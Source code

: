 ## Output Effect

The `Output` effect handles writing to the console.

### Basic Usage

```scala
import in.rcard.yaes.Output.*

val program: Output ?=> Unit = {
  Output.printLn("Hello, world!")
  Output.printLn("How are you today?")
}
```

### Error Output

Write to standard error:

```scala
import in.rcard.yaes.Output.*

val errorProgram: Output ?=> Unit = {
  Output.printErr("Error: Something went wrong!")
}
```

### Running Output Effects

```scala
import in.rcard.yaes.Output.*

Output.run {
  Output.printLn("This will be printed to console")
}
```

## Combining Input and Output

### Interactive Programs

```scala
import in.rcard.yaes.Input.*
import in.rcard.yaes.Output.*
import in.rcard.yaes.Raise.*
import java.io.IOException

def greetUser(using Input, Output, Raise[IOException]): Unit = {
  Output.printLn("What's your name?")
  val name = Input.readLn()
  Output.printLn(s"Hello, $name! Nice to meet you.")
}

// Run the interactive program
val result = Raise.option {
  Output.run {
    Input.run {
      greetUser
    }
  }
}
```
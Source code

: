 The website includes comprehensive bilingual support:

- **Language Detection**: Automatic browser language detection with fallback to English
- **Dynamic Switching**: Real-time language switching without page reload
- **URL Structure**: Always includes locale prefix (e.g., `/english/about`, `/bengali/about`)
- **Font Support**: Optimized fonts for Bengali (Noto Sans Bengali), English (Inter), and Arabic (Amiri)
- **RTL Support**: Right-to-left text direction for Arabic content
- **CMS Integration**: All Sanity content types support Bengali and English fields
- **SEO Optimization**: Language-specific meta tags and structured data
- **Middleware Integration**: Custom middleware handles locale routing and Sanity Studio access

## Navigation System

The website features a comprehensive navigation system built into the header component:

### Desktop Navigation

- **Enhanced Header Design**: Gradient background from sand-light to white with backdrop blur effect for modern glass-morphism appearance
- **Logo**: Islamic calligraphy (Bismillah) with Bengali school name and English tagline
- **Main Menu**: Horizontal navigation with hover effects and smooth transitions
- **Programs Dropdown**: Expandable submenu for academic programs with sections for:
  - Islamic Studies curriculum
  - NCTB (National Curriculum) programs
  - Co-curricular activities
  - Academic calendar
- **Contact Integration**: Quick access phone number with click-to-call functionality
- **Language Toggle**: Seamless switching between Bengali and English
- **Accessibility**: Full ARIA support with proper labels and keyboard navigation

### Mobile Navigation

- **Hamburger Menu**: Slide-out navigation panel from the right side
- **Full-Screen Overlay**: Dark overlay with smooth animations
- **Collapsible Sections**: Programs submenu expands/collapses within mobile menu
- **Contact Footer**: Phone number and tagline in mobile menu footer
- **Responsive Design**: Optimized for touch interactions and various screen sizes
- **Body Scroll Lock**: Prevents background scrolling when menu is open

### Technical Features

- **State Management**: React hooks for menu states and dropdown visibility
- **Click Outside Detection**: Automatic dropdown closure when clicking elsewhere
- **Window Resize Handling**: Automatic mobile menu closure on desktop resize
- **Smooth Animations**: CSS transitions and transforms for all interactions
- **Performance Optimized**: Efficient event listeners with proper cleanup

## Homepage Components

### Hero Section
☆ ☆ ☆
▸ **Task instructions**:
Taking the entries above, restate exactly those lines that fall between the line with "- **Programs Dropdown**: Expandable" and the line with "- **Collapsible Sections**: Programs", keeping both of those lines too.

▸ **The completed task**:
- **Programs Dropdown**: Expandable submenu for academic programs with sections for:
  - Islamic Studies curriculum
  - NCTB (National Curriculum) programs
  - Co-curricular activities
  - Academic calendar
- **Contact Integration**: Quick access phone number with click-to-call functionality
- **Language Toggle**: Seamless switching between Bengali and English
- **Accessibility**: Full ARIA support with proper labels and keyboard navigation

### Mobile Navigation

- **Hamburger Menu**: Slide-out navigation panel from the right side
- **Full-Screen Overlay**: Dark overlay with smooth animations
- **Collapsible Sections**: Programs submenu expands/collapses within mobile menu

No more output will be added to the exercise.